12(R)-Hydroxy-5,8,14(Z,Z,Z)-eicosatrienoic acid (12(R)-HETrE) is an arachidonic acid metabolite formed by the corneal epithelium of several species, porcine leukocytes, and human and rat epidermal cells. It is a potent, stereospecific proinflammatory and angiogenic factor and its synthesis is increased manyfold in inflamed tissues, e.g. cornea and skin. It is possible that the angiogenic activity of 12(R)-HETrE is due to a direct mitogenic effect on microvessel endothelial cells via yet to be elucidated cellular and molecular mechanisms. In the present study, we demonstrated the ability of 12(R)-HETrE to stimulate the growth of quiescent endothelial cells in a time- and concentration-dependent manner with a maximal effect at 0.1 nM. This effect was highly stereospecific since its enantiomer, 12(S)-HETrE, had no effect within the same concentration range. Northern blot analysis and transient transfection experiments with chloramphenicol acetyltransferase constructs of oncogene promoter regions demonstrated significant increases over control (0.5% fetal calf serum) in c-myc, c-jun, and c-fos mRNA levels and expression in cells treated with 0.1 nM 12(R)-HETrE. Electrophoretic mobility shift assay of nuclear protein extracts from cells treated with 12(R)-HETrE with specific radiolabeled oligonucleotides corresponding to known transcriptional binding sites, including AP-1, AP-2, SP1, TRE, NFκB, TFIID, OKT1, CREB, CTF/NF1, and GRE demonstrated a markedly rapid and specific increase in the binding activity of NFκB and to a lesser extent, AP-1. No significant increase was observed in the binding of other transcription factors assayed as compared to control (untreated) cells.

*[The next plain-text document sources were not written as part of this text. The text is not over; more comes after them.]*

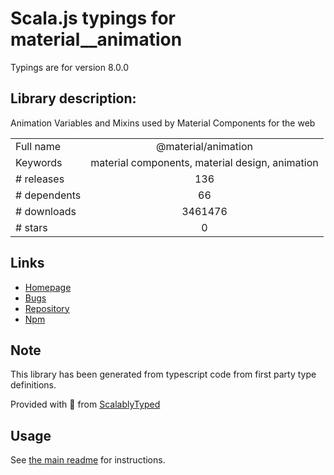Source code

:
# Scala.js typings for material__animation

Typings are for version 8.0.0

## Library description:
Animation Variables and Mixins used by Material Components for the web

|                    |                 |
| ------------------ | :-------------: |
| Full name          | @material/animation |
| Keywords           | material components, material design, animation |
| # releases         | 136 |
| # dependents       | 66 |
| # downloads        | 3461476 |
| # stars            | 0 |

## Links
- [Homepage](https://github.com/material-components/material-components-web#readme)
- [Bugs](https://github.com/material-components/material-components-web/issues)
- [Repository](https://github.com/material-components/material-components-web)
- [Npm](https://www.npmjs.com/package/%40material%2Fanimation)
    


## Note
This library has been generated from typescript code from first party type definitions.

Provided with :purple_heart: from [ScalablyTyped](https://github.com/oyvindberg/ScalablyTyped)

## Usage
See [the main readme](../../readme.md) for instructions.


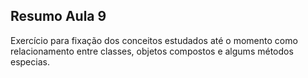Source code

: ## Resumo Aula 9 

Exercício para fixação dos conceitos estudados até o momento como relacionamento entre classes, objetos compostos e algums métodos especias.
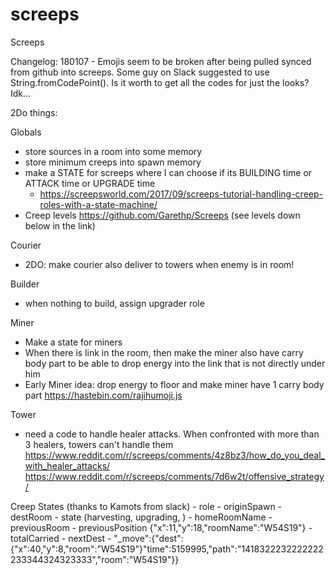 # screeps
Screeps 

Changelog:
180107 
	- Emojis seem to be broken after being pulled synced from github into screeps. Some guy on Slack suggested to use String.fromCodePoint(). Is it worth to get all the codes for just the looks? Idk...



2Do things:


Globals
- store sources in a room into some memory 
- store minimum creeps into spawn memory
- make a STATE for screeps where I can choose if its BUILDING time or ATTACK time or UPGRADE time
	- https://screepsworld.com/2017/09/screeps-tutorial-handling-creep-roles-with-a-state-machine/
- Creep levels https://github.com/Garethp/Screeps (see levels down below in the link)

Courier
- 2DO: make courier also deliver to towers when enemy is in room!

Builder
- when nothing to build, assign upgrader role

Miner
- Make a state for miners
- When there is link in the room, then make the miner also have carry body part to be able to drop energy into the link that is not directly under him
- Early Miner idea: drop energy to floor and make miner have 1 carry body part https://hastebin.com/rajihumoji.js

Tower
- need a code to handle healer attacks. When confronted with more than 3 healers, towers can't handle them
https://www.reddit.com/r/screeps/comments/4z8bz3/how_do_you_deal_with_healer_attacks/
https://www.reddit.com/r/screeps/comments/7d6w2t/offensive_strategy/





Creep States (thanks to Kamots from slack)
	- role
	- originSpawn
	- destRoom
	- state (harvesting, upgrading, )
	- homeRoomName
	- previousRoom
	- previousPosition {"x":11,"y":18,"roomName":"W54S19"}
	- totalCarried
	- nextDest
	- "_move":{"dest":{"x":40,"y":8,"room":"W54S19"}"time":5159995,"path":"1418322232222222233344324323333","room":"W54S19"}}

Since the protooncogenes (c-fos, c-jun, and c-myc) are immediate early response genes that are implicated in the process of cell proliferation and differentiation, and activation of certain transcription factors, in particular NFκB, is associated with the immediate response of the cell to an injury, we propose that 12(R)HETrE's mitogenic and angiogenic activities are mediated, in part, via the activation of NFκB and expression of these protooncogenes.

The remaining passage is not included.